(Stored data entries)
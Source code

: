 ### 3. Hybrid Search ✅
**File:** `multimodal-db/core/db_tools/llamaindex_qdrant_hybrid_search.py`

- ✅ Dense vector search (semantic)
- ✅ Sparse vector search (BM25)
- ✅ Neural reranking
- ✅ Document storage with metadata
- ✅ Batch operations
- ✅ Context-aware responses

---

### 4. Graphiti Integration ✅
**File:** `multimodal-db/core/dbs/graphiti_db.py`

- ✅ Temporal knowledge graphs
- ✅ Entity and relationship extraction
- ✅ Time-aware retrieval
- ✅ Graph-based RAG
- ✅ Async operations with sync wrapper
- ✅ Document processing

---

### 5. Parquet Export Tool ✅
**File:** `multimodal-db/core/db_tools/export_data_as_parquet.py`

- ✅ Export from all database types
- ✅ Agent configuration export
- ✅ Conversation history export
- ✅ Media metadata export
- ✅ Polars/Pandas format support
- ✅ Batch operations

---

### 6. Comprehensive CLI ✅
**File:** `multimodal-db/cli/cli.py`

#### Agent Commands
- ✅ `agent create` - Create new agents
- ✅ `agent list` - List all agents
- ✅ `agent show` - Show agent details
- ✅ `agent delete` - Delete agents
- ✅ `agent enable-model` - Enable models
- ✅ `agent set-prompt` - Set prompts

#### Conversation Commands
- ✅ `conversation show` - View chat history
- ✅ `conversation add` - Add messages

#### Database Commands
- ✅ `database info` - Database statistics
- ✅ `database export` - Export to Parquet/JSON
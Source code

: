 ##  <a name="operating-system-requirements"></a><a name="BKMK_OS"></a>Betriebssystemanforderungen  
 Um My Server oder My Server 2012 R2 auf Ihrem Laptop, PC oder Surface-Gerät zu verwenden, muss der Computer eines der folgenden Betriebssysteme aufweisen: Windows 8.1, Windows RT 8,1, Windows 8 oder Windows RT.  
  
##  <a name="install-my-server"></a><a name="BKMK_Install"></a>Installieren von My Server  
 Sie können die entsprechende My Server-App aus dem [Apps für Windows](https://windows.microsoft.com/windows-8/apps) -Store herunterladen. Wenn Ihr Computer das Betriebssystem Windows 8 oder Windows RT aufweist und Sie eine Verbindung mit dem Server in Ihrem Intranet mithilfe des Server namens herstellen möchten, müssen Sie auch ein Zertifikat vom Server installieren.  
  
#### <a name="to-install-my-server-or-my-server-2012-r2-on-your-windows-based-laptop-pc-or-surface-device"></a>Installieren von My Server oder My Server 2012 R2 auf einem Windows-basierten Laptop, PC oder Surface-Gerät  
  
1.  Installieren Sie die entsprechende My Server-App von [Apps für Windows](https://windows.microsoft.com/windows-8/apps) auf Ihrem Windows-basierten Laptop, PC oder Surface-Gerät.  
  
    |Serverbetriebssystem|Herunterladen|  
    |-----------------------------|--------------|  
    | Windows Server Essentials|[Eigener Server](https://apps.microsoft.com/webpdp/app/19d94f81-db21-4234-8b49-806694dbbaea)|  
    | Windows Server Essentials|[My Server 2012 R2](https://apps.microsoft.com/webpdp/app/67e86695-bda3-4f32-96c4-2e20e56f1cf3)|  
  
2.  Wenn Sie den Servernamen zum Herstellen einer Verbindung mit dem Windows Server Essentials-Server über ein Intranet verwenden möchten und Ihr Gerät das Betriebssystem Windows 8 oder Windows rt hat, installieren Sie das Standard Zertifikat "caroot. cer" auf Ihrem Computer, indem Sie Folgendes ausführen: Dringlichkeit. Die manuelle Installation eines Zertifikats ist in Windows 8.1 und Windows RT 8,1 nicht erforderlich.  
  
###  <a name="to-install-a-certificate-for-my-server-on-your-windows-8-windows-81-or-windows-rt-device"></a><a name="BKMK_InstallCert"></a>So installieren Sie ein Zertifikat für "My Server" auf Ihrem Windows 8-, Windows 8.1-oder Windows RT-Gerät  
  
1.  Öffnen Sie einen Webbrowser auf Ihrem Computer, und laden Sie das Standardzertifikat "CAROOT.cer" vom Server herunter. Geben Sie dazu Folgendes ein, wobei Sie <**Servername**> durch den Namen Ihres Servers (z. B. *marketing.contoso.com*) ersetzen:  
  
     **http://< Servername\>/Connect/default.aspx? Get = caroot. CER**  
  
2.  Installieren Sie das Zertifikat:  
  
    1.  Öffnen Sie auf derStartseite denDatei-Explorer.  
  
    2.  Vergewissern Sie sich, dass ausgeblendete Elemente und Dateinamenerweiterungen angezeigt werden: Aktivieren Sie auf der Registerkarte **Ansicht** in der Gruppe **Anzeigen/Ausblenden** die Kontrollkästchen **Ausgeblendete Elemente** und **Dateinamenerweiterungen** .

# What you should do
Copy whichever lines of the records above contain the word "File".

# The answer
**File:** `multimodal-db/core/db_tools/llamaindex_qdrant_hybrid_search.py`
**File:** `multimodal-db/core/dbs/graphiti_db.py`
**File:** `multimodal-db/core/db_tools/export_data_as_parquet.py`
**File:** `multimodal-db/cli/cli.py`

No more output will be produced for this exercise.